Friday, August 19, 2011

Deutschland, Part 3 (Mittenwald and Innsbruck)

Retrieving the van from the garage was much easier than depositing it into the garage, and so our trip out of Munich went smoothly. For about three minutes. Then we got onto a main road where there was some pretty serious construction going on. We sat in traffic for ages, glaciers whizzing by us on all sides. (Well, they could have, anyway.) At some point, the monotony got the best of me, and when I woke up a few hours later, we were just outside Garmisch-Partenkirche, where the scenery looked a lot like this:

A house next to our guesthouse
I had been to Garmisch before and decided it was my favorite part of Germany. Mittenwald, I decided, was even more charming.

We saw a lot of churches in this part of the country with the onion-shaped dome, though we never did figure out how   the trend got there - it was the sort of style I associated with far-away Russia.

Mittenwald's charming downtown area, at the foot of the mountains
Mittenwald is in a valley, with dramatic mountains rising up seemingly out of nowhere on all sides. I am accustomed to foothills, like the kind we have in California, that lead slowly to steep mountains, but that's not the way it works in this part of Germany. The downtown area was pleasant, but rather more dominated by boutiques than I would have liked. We discovered a pair of men's swim trunks designed to look like Lederhosen in amongst the fashionable scarves, bright shoulder bags, and chunky bracelets.

It seemed that every building in Mittenwald had flowerboxes under the windows, elaborate murals adorning its outer walls, or both.
Our first hour in Mittenwald was lovely. After settling into the guesthouse, which was run by a proprietress who was gruff but, we decided, appropriately German-ly so, we walked to the center of the town where the boys promptly bought beers at a local bar. And then it began to pour. We split up and tried to look into various shops for a while, but it wasn't turning out to be a very pleasant experience, so we regrouped in a small, cozy restaurant, had lunch, and retreated to our guesthouse where I wrote postcards and everyone else played a board game.

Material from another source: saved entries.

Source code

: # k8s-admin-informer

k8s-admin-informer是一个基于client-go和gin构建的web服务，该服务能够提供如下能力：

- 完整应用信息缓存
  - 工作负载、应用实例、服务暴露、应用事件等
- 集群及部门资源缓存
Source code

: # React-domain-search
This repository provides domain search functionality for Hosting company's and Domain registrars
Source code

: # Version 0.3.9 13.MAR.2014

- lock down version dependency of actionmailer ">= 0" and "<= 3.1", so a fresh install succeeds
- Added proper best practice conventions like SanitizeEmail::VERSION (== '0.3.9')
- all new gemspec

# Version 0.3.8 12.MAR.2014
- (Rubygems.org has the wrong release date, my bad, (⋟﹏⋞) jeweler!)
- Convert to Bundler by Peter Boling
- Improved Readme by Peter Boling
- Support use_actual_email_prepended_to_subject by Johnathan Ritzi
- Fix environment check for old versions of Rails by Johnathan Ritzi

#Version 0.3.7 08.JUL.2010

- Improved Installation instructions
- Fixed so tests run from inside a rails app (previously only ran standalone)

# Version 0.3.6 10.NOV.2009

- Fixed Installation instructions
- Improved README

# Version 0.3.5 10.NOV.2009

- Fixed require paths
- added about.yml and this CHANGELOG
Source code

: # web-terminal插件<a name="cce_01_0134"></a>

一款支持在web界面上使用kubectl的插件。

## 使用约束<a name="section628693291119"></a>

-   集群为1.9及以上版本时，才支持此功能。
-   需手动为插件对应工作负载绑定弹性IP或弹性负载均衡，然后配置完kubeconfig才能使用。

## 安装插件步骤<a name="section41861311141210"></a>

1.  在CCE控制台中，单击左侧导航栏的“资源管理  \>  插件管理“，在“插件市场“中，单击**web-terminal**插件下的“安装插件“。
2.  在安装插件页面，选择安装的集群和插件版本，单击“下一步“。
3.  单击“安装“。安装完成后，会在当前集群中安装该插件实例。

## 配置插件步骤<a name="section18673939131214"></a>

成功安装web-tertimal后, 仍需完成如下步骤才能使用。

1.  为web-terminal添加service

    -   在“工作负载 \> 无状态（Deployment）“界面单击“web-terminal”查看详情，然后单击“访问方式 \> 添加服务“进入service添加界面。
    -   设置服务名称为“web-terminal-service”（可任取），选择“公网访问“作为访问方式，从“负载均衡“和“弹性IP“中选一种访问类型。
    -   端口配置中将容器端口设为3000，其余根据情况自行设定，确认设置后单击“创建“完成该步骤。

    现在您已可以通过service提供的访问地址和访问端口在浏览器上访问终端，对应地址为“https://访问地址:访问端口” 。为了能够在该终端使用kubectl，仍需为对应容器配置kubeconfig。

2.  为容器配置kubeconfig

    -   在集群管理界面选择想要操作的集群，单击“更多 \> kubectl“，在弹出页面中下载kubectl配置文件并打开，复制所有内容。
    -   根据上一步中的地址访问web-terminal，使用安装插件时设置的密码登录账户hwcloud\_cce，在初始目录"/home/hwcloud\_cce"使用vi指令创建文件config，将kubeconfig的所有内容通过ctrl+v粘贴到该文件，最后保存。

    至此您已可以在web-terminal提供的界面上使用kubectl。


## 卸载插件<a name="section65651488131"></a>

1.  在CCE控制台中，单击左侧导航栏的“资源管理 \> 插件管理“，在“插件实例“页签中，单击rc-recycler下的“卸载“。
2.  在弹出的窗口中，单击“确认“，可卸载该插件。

It was still raining as we sat down to breakfast, and the weather report did not look promising, so we elected to drive over the Austrian border to check out Innsbruck for the day. Things cleared up as we drove, and while it was initially cloudy when we arrived, by the end of our day in Innsbruck it was sunny and beautiful. Innsbruck is a famous skiing city, and I found myself wishing it was winter. We strolled around the old city and had lunch at a cafe.

Downtown Innsbruck


By the time we got  back to Mittenwald, it was sunny and beautiful, and we decided to ride up a gondola to the top of a nearby mountain peak. At the last minute, Dad suggested that we hike down. The guy selling tickets was very against the idea, as it was already 5:00 and the hike down took, he said, 4 hours, which would leave us hiking in the dark. Dad was confident that we could do it faster than that, and eventually the man threw up his hands and sold us the one-way tickets anyway, against his better judgement. The views from the gondola were lovely. (Jane, again, chose to sit this one out.)

The hike down was nice, but it was hard to enjoy much of it because I was a bit worried. If one of us turned an ankle, we'd have been in big trouble. (I felt better when Anthony successfully called Jane from the mountain; at least rescue was an option in case of injury and no one would have to climb down for help, leaving part of the party on the chilly, rocky mountainside.) We hiked down a scree field for the first two hours. It was rough going. We'd slip and slide on the rocks whenever the slope was especially steep. David was the only one who had on shoes with appropriate ankle support, and we had no water and no flashlights. I kept thinking about wilderness accident stories, and many of them, it seemed, started out just like this.


It was also not very pretty. We hiked by a patch of snow and lots of large rocks. Then, at last, we came around the side of the mountain to see the valley below us in the evening light. It was beautiful, and quite a relief.


Our terrain. The bottoms of my feet were aching by the time we got to the bottom because my shoes had thin soles and it seemed I could feel every rock!
We were all pretty relieved to get to the more pleasant path. We had seen some sheep on a hillside about an hour before, and Anthony walked ahead, then hid behind a bush and baa-ed as we came around the curve, causing Mom to get very excited about seeing a mountain goat at such close range. He emerged, to her astonishment, and passed the next few minutes tossing small pebbles at me from behind. The brother-sister relationship doesn't change with age, it seems.

Almost there!
The next morning, before we piled back into the van to drive north to Weimar, I took a short walk by the river that ran along the edge of Mittenwald. The water was a pretty incredible powder blue color from some mineral in the light-colored rocks, and there were some lovely wildflowers. It was all very peaceful, and I was sorry to go, though new adventures in Weimar awaited!